Exercise instructions
As you look over the data below, please find each line where the word "Applies" appears, then copy it.

Document images with source code:
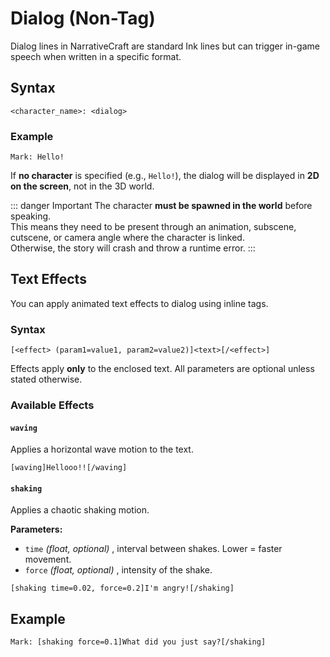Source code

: # Dialog (Non-Tag)

Dialog lines in NarrativeCraft are standard Ink lines but can trigger in-game speech when written in a specific format.

## Syntax

`<character_name>: <dialog>`

### Example

`Mark: Hello!`

If **no character** is specified (e.g., `Hello!`), the dialog will be displayed in **2D on the screen**, not in the 3D world.

::: danger Important
The character **must be spawned in the world** before speaking.  
This means they need to be present through an animation, subscene, cutscene, or camera angle where the character is linked.  
Otherwise, the story will crash and throw a runtime error.
:::

## Text Effects

You can apply animated text effects to dialog using inline tags.

### Syntax

`[<effect> (param1=value1, param2=value2)]<text>[/<effect>]`

Effects apply **only** to the enclosed text. All parameters are optional unless stated otherwise.

### Available Effects

#### `waving`

Applies a horizontal wave motion to the text.

`[waving]Hellooo!![/waving]`

#### `shaking`

Applies a chaotic shaking motion.

**Parameters:**

- `time` _(float, optional)_ , interval between shakes. Lower = faster movement.
- `force` _(float, optional)_ , intensity of the shake.

`[shaking time=0.02, force=0.2]I'm angry![/shaking]`

## Example

`Mark: [shaking force=0.1]What did you just say?[/shaking]`
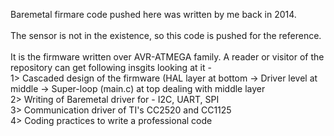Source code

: Baremetal firmare code pushed here was written by me back in 2014. <br />
<br/>
The sensor is not in the existence, so this code is pushed for the reference. <br />
<br />
It is the firmware written over AVR-ATMEGA family. A reader or visitor of the repository can get following insgits looking at it - <br />
  1> Cascaded design of the firmware (HAL layer at bottom -> Driver level at middle -> Super-loop (main.c) at top dealing with middle layer <br />
  2> Writing of Baremetal driver for - I2C, UART, SPI <br />
  3> Communication driver of TI's CC2520  and CC1125 <br />
  4> Coding practices to write a professional code <br />
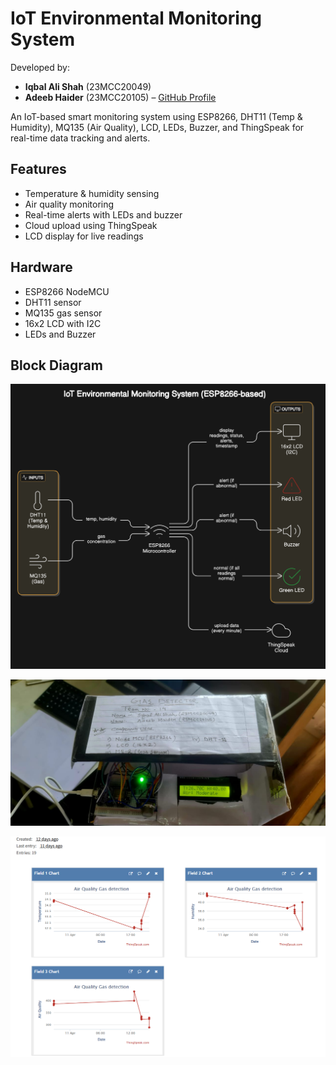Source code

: # IoT Environmental Monitoring System  

Developed by:  
- **Iqbal Ali Shah** (23MCC20049)  
- **Adeeb Haider** (23MCC20105) – [GitHub Profile](https://github.com/AdeebHaider137)  

An IoT-based smart monitoring system using ESP8266, DHT11 (Temp & Humidity), MQ135 (Air Quality), LCD, LEDs, Buzzer, and ThingSpeak for real-time data tracking and alerts.

## Features
- Temperature & humidity sensing  
- Air quality monitoring  
- Real-time alerts with LEDs and buzzer  
- Cloud upload using ThingSpeak  
- LCD display for live readings  

## Hardware
- ESP8266 NodeMCU  
- DHT11 sensor  
- MQ135 gas sensor  
- 16x2 LCD with I2C  
- LEDs and Buzzer  

## Block Diagram

<p align="center">
  <img src="block_diagram.png" alt="Block Diagram" width="600"/>
</p>
<p align="center">
  <img src="finaloutput.jpg" alt="Block Diagram" width="600"/>
</p>
<p align="center">
  <img src="Cloud-status.png" alt="Block Diagram" width="600"/>
</p>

Result for this task
Applies a horizontal wave motion to the text.
Applies a chaotic shaking motion.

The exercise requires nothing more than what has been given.